Asia Tenggara pun tidak kebal. Serangan siber terhadap infrastruktur energi di Malaysia dan Singapura dalam lima tahun terakhir menunjukkan bahwa kawasan ini sudah masuk radar operasi digital global. Indonesia dengan sistem digital yang luas tetapi lemah, berada di posisi rawan.

Jika Iran, meski dibatasi sanksi dapat memanfaatkan AI untuk memperkuat kemampuan sibernya, maka Indonesia perlu jujur menilai posisi diri sendiri.

Indonesia Bisa Memimpin Asia Tenggara, Tetapi Belum Bergerak

Indonesia sebenarnya memiliki modal yang tidak dimiliki banyak negara:

1. Bahasa nasional tunggal dengan penutur ratusan juta,
2. Pasar digital terbesar di kawasan,
3. Ekosistem startup paling dinamis di Asia Tenggara,
4. Talenta muda yang melimpah.

Modal ini cukup untuk membangun model bahasa nasional, pusat riset AI publik, dan infrastruktur data yang kuat. Negara-negara tetangga sudah melangkah, bahkan Singapura menggelontorkan investasi besar untuk AI Hub, Vietnam memperluas laboratorium komputasi awannya, Thailand menargetkan model bahasa Thai skala besar.

Indonesia berisiko menjadi penonton dalam perlombaan yang akan menentukan struktur ekonomi dan politik kawasan.

Apa yang Harus Dilakukan Indonesia?

Pemerintah bukan tidak bergerak, tetapi kecepatannya tidak sebanding dengan dinamika global. Jika Indonesia ingin mengamankan masa depannya, beberapa langkah strategis harus segera diprioritaskan:

1. Membangun model bahasa nasional berbasis data Indonesia melalui kolaborasi pemerintah, BUMN, dan universitas.
2. Mewajibkan data strategis disimpan di dalam negeri dengan standar keamanan yang ketat.
3. Mendirikan lembaga khusus AI nasional untuk memastikan koordinasi lintas kementerian.
4. Mengembangkan kapasitas keamanan siber berbasis AI untuk melindungi infrastruktur energi, transportasi, dan layanan publik.

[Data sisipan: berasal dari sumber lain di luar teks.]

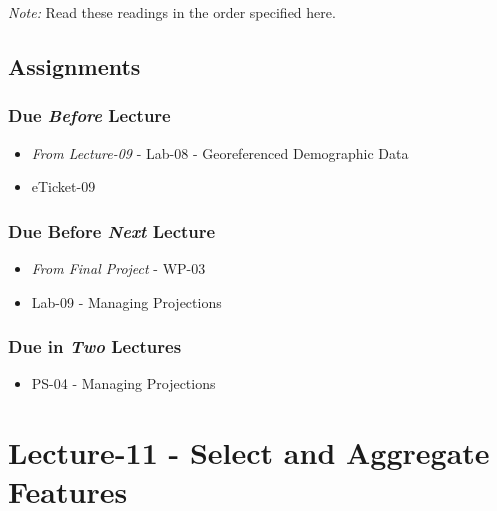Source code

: \documentclass[
]{book}
\providecommand{\tightlist}{%
  \setlength{\itemsep}{0pt}\setlength{\parskip}{0pt}}
\begin{document}
\emph{Note:} Read these readings in the order specified here.

\hypertarget{assignments-11}{%
\subsection*{Assignments}\label{assignments-11}}

\hypertarget{due-before-lecture-9}{%
\subsubsection*{\texorpdfstring{Due \emph{Before} Lecture}{Due Before Lecture}}\label{due-before-lecture-9}}

\begin{itemize}
\tightlist
\item
  \emph{From Lecture-09} - Lab-08 - Georeferenced Demographic Data
\item
  eTicket-09
\end{itemize}

\hypertarget{due-before-next-lecture-8}{%
\subsubsection*{\texorpdfstring{Due Before \emph{Next} Lecture}{Due Before Next Lecture}}\label{due-before-next-lecture-8}}

\begin{itemize}
\tightlist
\item
  \emph{From Final Project} - WP-03
\item
  Lab-09 - Managing Projections
\end{itemize}

\hypertarget{due-in-two-lectures-4}{%
\subsubsection*{\texorpdfstring{Due in \emph{Two} Lectures}{Due in Two Lectures}}\label{due-in-two-lectures-4}}

\begin{itemize}
\tightlist
\item
  PS-04 - Managing Projections
\end{itemize}

\hypertarget{lecture-11---select-and-aggregate-features}{%
\section*{Lecture-11 - Select and Aggregate Features}\label{lecture-11---select-and-aggregate-features}}
\end{document}
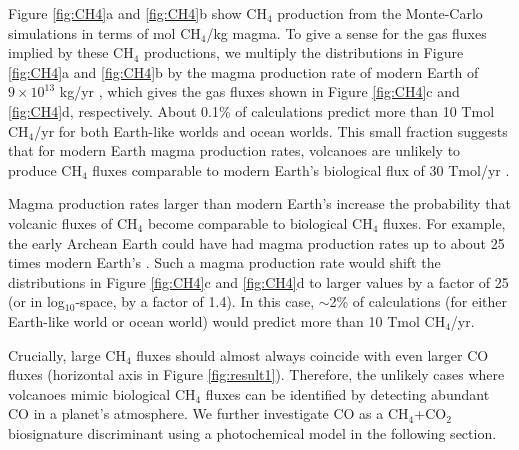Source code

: Figure \ref{fig:CH4}a and \ref{fig:CH4}b show CH$_4$ production from the Monte-Carlo simulations in terms of mol CH$_4$/kg magma. To give a sense for the gas fluxes implied by these CH$_4$ productions, we multiply the distributions in Figure \ref{fig:CH4}a and \ref{fig:CH4}b by the magma production rate of modern Earth of $9\times10^{13}$ kg/yr \citep{Crisp_1984}, which gives the gas fluxes shown in Figure \ref{fig:CH4}c and \ref{fig:CH4}d, respectively. About 0.1\% of calculations predict more than 10 Tmol CH$_4$/yr for both Earth-like worlds and ocean worlds. This small fraction suggests that for modern Earth magma production rates, volcanoes are unlikely to produce CH$_4$ fluxes comparable to modern Earth's biological flux of 30 Tmol/yr \citep{Hauglustaine_2007}.

Magma production rates larger than modern Earth's increase the probability that volcanic fluxes of CH$_4$ become comparable to biological CH$_4$ fluxes. For example, the early Archean Earth could have had magma production rates up to about 25 times modern Earth's \citep{Sleep_2001}. Such a magma production rate would shift the distributions in Figure \ref{fig:CH4}c and \ref{fig:CH4}d to larger values by a factor of 25 (or in log$_{10}$-space, by a factor of 1.4). In this case, $\sim$2\% of calculations (for either Earth-like world or ocean world) would predict more than 10 Tmol CH$_4$/yr. 

Crucially, large CH$_4$ fluxes should almost always coincide with even larger CO fluxes (horizontal axis in Figure \ref{fig:result1}). Therefore, the unlikely cases where volcanoes mimic biological CH$_4$ fluxes can be identified by detecting abundant CO in a planet's atmosphere. We further investigate CO as a CH$_4$+CO$_2$ biosignature discriminant using a photochemical model in the following section.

Ini bukan daftar keinginan, tetapi ini adalah  kebutuhan strategis.

Pertanyaan yang Harus Dijawab Indonesia

Dunia bergerak ke era di mana kecerdasan buatan bukan lagi soal teknologi, tetapi sumber daya strategis setara energi dan pertahanan. Iran bergerak karena terdesak. Indonesia seharusnya bergerak karena memiliki peluang.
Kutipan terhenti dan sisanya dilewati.